Amid expectations that a less aggressive tenor of interest rate increases will arrive in 2023, some market observers are looking at high-yield asset classes that stumbled this year amid seven interest rate increases by the Federal Reserve.
Preferred stocks and exchange traded funds such as the VanEck Preferred Securities ex Financials ETF (PFXF ) are among the high-yield assets that that dealt with plenty of headwinds in 2022. However, that picture could turn brighter in 2023 and PFXF has some sources of allure.
As its name implies, PFXF doesn’t hold preferred stocks issued by banks, which makes for an interesting strategy considering banks are the largest issues of preferred stocks. However, the VanEck ETF does hold some preferreds issued by real estate investment trusts (REITs) and that’s pertinent to income investors because some analysts are bullish on REIT preferreds.
“REIT preferreds invariably are cumulative, a favorable feature. This means that issuers need to make up any missed dividends before paying dividends on their common shares. While preferreds don’t have the same security as debt, issuers are loath to omit preferred dividends. During the financial crisis, most banks continued to pay preferred dividends in full even when common dividends were slashed,” reports Andrew Bary for Barron’s.
Preferreds issued by commercial and residential REITs account for 17.76% of PFXF’s 121 holdings.

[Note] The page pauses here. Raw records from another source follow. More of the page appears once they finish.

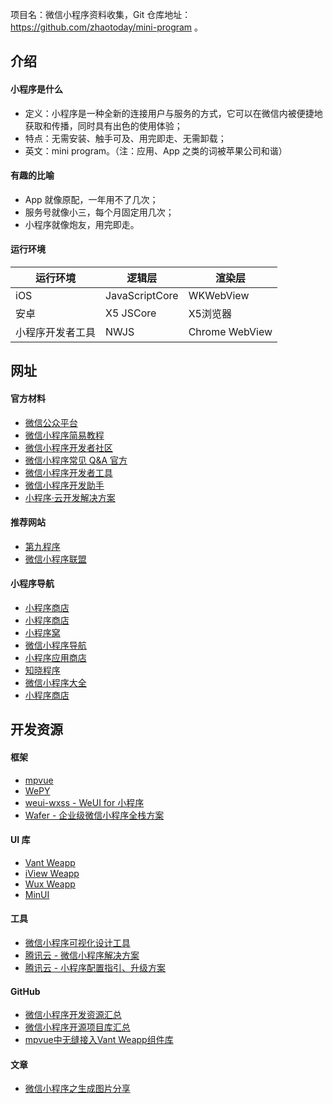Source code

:项目名：微信小程序资料收集，Git 仓库地址：https://github.com/zhaotoday/mini-program 。

## 介绍

#### 小程序是什么

- 定义：小程序是一种全新的连接用户与服务的方式，它可以在微信内被便捷地获取和传播，同时具有出色的使用体验；
- 特点：无需安装、触手可及、用完即走、无需卸载；
- 英文：mini program。（注：应用、App 之类的词被苹果公司和谐）

#### 有趣的比喻

- App 就像原配，一年用不了几次；
- 服务号就像小三，每个月固定用几次；
- 小程序就像炮友，用完即走。

#### 运行环境

| 运行环境	      | 逻辑层	       | 渲染层         |
| --- | --- | --- |
| iOS	          | JavaScriptCore | WKWebView      |
| 安卓	          | X5 JSCore	   | X5浏览器       |
| 小程序开发者工具 | NWJS	       | Chrome WebView |

## 网址

#### 官方材料

- [微信公众平台](https://mp.weixin.qq.com/)  
- [微信小程序简易教程](https://mp.weixin.qq.com/debug/wxadoc/dev/index.html)  
- [微信小程序开发者社区](https://developers.weixin.qq.com/)
- [微信小程序常见 Q&A 官方](https://developers.weixin.qq.com/blogdetail?action=get_post_info&lang=zh_CN&token=&docid=0008ec49d849681c05866d9a957008)
- [微信小程序开发者工具](https://mp.weixin.qq.com/debug/wxadoc/dev/devtools/devtools.html?t=20161122)   
- [微信小程序开发助手](https://developers.weixin.qq.com/miniprogram/dev/devtools/mydev.html)
- [小程序·云开发解决方案](https://cloud.tencent.com/solution/la)

#### 推荐网站

- [第九程序](http://9.cn)
- [微信小程序联盟](http://www.wxapp-union.com/)

#### 小程序导航

- [小程序商店](http://xcx.9.cn)
- [小程序商店](http://www.91ud.com/)
- [小程序窝](http://www.xcxwo.com/)
- [微信小程序导航](http://www.w3cschool.cn/miniapp)
- [小程序应用商店](http://www.51westore.com/)
- [知晓程序](https://minapp.com/miniapp/)
- [微信小程序大全](http://www.duba.com/wxapp/)
- [小程序商店](http://www.xcx.la/)

## 开发资源

#### 框架

- [mpvue](https://github.com/Meituan-Dianping/mpvue)
- [WePY](https://github.com/Tencent/wepy)
- [weui-wxss - WeUI for 小程序](https://github.com/weui/weui-wxss)
- [Wafer - 企业级微信小程序全栈方案](https://github.com/tencentyun/wafer)  

#### UI 库

- [Vant Weapp](https://youzan.github.io/vant-weapp/#/intro)
- [iView Weapp](https://weapp.iviewui.com)
- [Wux Weapp](https://wux-weapp.github.io/wux-weapp-docs/#/)
- [MinUI](https://meili.github.io/min/docs/minui/index.html)

#### 工具

- [微信小程序可视化设计工具](http://www.coolsite360.com/wxapp/)  
- [腾讯云 - 微信小程序解决方案](https://www.qcloud.com/solution/la.html)  
- [腾讯云 - 小程序配置指引、升级方案](https://github.com/tencentyun/weapp-doc)  

#### GitHub

- [微信小程序开发资源汇总](https://github.com/justjavac/awesome-wechat-weapp)
- [微信小程序开源项目库汇总](https://github.com/opendigg/awesome-github-wechat-weapp)
- [mpvue中无缝接入Vant Weapp组件库](https://github.com/xxxsimons/mpvue-vant)

#### 文章

- [微信小程序之生成图片分享](https://www.jianshu.com/p/ceb42fe76e77)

That’s the ETF’s second-largest industry exposure behind the 28.87% devoted to utilities preferreds. Public Storage (NYSE:PSA) is the dominant REIT issuer of preferreds and as such, several of its $4 billion worth of preferred share reside in PFXF.
Mortgage REITs (MREITs), such as Annaly Capital Management (NASDAQ:NLY) Agnc Investment Corp. (NASDAQ:AGNC), are also major REIT preferred issuers. Both are PFXF member firms.
PFXF could be the preferred mousetrap for investors seeking exposure to REIT-issued preferreds because the ETF removes the preferred selection burden while solving for some of the liquidity issues associated with the REIT corner of the preferred market.
“The REIT preferred market is geared toward retail investors with most issues carrying a $25 face value and traded on the NYSE like the issuer’s common shares,” according to Barron’s. “The retail orientation reflects the small size of REIT preferred issues, making them less liquid and therefore less appealing to institutional investors.”
PFXF, which sports a 30-day SEC yield of 6.78%, could also be a value play for income investors in 2023 because many REIT preferreds suffered deep double-digit losses this year as Treasury yields surged.